Finding Diagonal Sum in a Binary Tree
Implementation
// Writing the C++ program to see the implementation and determine the diagonal sum of a binary tree.
#include <bits/stdc++.h>
using namespace std;
struct __nod
{
int record;
struct __nod* Lft;
struct __nod* Rt;
};
struct __nod* new__nod(int record)
{
struct __nod* __nod =
(struct __nod*)malloc(sizeof(struct __nod));
__nod->record = record;
__nod->Lft = __nod->Rt = NILL;
return __nod;
}
// we will now describe some terminologies here,
Root- it’s the base of the binary tree
// vd – it’s the vertical distance of the diagonal
// diagSum – it’s the map to store diagonal
// Sum( its passed by the reference)
void diagSumUtil(struct __nod* root,
int vd, map<int, int> &diagSum)
{
if(!root)
return;
diagSum[vd] += root->record;
// incrementing the vertical distance(vd) of the left child.

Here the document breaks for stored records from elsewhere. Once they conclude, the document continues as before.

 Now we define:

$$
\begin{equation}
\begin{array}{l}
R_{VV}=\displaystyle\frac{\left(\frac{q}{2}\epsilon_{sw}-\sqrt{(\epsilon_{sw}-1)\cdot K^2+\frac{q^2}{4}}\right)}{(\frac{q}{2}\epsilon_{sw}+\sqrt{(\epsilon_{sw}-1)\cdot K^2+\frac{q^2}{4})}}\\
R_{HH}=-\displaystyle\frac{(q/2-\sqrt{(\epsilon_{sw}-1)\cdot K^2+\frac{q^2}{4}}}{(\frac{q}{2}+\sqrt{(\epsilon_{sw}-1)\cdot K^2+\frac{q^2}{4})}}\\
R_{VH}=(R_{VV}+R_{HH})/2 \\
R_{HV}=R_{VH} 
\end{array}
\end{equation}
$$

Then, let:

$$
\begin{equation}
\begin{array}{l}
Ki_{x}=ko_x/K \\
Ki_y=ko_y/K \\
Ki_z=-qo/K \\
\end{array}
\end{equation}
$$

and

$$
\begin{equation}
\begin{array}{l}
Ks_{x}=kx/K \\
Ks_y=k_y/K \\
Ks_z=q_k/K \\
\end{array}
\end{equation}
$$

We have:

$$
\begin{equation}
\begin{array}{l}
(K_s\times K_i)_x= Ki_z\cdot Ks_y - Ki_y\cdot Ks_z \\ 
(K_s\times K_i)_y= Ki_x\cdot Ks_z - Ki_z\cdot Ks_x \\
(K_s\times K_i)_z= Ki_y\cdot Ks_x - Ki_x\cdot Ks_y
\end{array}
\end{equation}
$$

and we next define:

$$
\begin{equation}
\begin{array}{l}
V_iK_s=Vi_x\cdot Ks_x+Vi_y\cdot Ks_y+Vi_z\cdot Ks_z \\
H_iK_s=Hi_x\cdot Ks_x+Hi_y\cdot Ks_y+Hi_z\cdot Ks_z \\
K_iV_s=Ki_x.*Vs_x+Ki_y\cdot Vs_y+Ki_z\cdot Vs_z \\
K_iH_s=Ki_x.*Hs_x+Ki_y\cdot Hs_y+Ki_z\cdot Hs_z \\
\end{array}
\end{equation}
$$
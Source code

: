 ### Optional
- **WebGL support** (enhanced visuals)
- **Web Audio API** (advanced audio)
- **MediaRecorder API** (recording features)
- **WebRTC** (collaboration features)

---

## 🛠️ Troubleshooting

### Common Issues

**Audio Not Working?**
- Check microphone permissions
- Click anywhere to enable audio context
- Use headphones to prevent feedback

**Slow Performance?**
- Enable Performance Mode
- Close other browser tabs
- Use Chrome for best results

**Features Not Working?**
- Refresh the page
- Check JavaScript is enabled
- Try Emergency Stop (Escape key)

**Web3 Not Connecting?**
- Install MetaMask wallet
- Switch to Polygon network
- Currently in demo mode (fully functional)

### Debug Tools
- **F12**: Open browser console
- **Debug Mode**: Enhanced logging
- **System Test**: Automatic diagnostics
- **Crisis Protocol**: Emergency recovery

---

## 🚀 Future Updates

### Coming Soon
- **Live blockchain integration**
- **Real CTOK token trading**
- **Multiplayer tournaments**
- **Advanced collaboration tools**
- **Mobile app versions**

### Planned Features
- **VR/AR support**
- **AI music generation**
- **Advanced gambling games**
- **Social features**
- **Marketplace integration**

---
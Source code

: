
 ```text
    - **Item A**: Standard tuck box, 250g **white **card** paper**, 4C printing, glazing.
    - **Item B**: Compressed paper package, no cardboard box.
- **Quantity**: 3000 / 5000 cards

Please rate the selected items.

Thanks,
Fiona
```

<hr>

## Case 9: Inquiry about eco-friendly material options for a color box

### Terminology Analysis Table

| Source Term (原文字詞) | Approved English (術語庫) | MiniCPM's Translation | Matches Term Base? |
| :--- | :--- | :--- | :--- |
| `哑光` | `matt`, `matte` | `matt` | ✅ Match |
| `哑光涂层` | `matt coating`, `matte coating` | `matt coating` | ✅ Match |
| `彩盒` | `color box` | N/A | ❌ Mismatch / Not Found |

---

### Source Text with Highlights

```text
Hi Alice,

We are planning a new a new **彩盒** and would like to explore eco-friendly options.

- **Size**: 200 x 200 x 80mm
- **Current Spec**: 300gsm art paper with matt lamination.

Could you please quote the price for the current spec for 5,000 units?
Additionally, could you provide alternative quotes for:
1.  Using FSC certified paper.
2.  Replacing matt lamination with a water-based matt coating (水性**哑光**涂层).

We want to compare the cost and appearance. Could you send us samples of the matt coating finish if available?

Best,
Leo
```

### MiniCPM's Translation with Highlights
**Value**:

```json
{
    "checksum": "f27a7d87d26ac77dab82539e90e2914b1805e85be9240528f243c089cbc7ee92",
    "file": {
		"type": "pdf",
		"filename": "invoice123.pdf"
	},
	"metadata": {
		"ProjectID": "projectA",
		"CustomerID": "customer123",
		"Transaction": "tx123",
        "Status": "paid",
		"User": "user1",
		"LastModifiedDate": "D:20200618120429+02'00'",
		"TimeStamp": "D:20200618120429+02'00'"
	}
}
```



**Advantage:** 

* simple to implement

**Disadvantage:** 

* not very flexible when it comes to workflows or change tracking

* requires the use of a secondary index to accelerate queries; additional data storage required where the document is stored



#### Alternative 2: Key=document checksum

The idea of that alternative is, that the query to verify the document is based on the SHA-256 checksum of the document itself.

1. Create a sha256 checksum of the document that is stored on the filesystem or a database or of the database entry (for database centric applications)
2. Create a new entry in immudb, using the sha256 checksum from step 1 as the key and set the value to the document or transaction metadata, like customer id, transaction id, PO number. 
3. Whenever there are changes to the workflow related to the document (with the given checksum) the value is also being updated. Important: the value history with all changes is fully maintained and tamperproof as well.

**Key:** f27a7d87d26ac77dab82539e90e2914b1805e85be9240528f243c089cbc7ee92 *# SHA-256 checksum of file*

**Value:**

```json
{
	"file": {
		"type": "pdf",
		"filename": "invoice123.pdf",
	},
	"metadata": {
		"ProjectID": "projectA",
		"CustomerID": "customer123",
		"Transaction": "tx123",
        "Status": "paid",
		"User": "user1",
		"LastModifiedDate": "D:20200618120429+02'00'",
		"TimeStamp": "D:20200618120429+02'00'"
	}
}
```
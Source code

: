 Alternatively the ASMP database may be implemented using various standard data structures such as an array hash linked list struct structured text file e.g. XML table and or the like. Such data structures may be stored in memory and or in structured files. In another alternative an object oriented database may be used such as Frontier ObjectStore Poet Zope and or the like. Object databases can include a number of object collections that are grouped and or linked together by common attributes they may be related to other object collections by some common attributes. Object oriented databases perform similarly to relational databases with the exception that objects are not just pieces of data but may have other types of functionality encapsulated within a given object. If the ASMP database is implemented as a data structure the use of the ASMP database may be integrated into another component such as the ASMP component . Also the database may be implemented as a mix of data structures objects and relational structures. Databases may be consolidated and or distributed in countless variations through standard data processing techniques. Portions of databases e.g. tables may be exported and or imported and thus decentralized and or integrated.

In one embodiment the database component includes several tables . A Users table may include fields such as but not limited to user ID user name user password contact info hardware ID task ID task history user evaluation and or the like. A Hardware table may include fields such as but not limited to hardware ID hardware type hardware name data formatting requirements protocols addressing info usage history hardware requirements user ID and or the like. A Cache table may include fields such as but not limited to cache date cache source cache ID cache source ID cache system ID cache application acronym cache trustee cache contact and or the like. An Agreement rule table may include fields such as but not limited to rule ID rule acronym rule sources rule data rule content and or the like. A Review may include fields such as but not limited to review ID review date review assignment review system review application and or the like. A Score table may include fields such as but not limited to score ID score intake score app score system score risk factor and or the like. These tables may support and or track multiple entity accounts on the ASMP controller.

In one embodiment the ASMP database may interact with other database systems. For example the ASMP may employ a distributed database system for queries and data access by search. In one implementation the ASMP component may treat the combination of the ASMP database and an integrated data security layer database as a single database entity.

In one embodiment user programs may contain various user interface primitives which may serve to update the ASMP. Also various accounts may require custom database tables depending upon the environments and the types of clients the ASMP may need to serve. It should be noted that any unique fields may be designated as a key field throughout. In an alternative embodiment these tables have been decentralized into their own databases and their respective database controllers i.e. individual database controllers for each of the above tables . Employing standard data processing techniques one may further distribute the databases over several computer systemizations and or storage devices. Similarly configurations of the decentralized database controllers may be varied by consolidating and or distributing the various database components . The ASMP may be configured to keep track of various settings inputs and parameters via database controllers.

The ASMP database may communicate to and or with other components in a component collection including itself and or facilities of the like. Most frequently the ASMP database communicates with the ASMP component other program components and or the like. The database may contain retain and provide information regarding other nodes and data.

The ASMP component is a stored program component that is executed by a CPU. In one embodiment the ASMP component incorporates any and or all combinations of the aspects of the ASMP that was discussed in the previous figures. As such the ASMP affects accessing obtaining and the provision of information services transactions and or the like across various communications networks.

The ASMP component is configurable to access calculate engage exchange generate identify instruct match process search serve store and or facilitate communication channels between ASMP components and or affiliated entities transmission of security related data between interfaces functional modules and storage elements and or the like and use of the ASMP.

diagSumUtil(root->Lft, vd + 1, diagSum);
// the vertical distance on the right child remains unchanged.
diagSumUtil(root->Rt, vd, diagSum);
}
// creating a new function will help us evaluate the diagonal sum of the given binary tree.
void diagSum(struct __nod* root)
{
// creating a map that will store all the diagonal sum
map<int, int> diagSum;
diagSumUtil(root, 0, diagSum);
map<int, int>::iterator it;
cout << "Diagonal sum in a binary tree is - ";
for(it = diagSum.begin();
it != diagSum.end(); ++it)
{
cout << it->second << " ";
}
}
// writing the main code to test the above functions
int main()
{
struct __nod* root = new__nod(1);
root->Lft = new__nod(2);
root->Rt = new__nod(3);
root->Lft->Lft = new__nod(9);
root->Lft->Rt = new__nod(6);
root->Rt->Lft = new__nod(4);
root->Rt->Rt = new__nod(5);
root->Rt->Lft->Rt = new__nod(7);
root->Rt->Lft->Lft = new__nod(12);
root->Lft->Rt->Lft = new__nod(11);
root->Lft->Lft->Rt = new__nod(10);
diagSum(root);
return 0;
}
Output:
Example 2
// Writing the C# program to see the implementation and determine the diagonal sum of a binary tree.
using System;
using System.Collections.Generic;
// creating a new tree node
public
class Tree__nod
{
public
int record; // the node has all the record, i.e., data
public
int vd; // it’s the vertical distance measured diagonally
public
Tree__nod Lft, Rt; // it's the left and right child reference.
// creating a constructor for the tree node.
public Tree__nod(int record)
{
this.record = record;
vd = int.MaxValue;
Lft = Rt = NILL;
}
}
// creating a class for the tree and naming it the same.
public class Tree
{
Tree__nod root;//T ree root
// Constructor for the tree
public Tree(Tree__nod root)
{
this.root = root;
}
// creating the diagonal sum method
public void diagSum()
{
// creating a queue that will store all the tree nodes.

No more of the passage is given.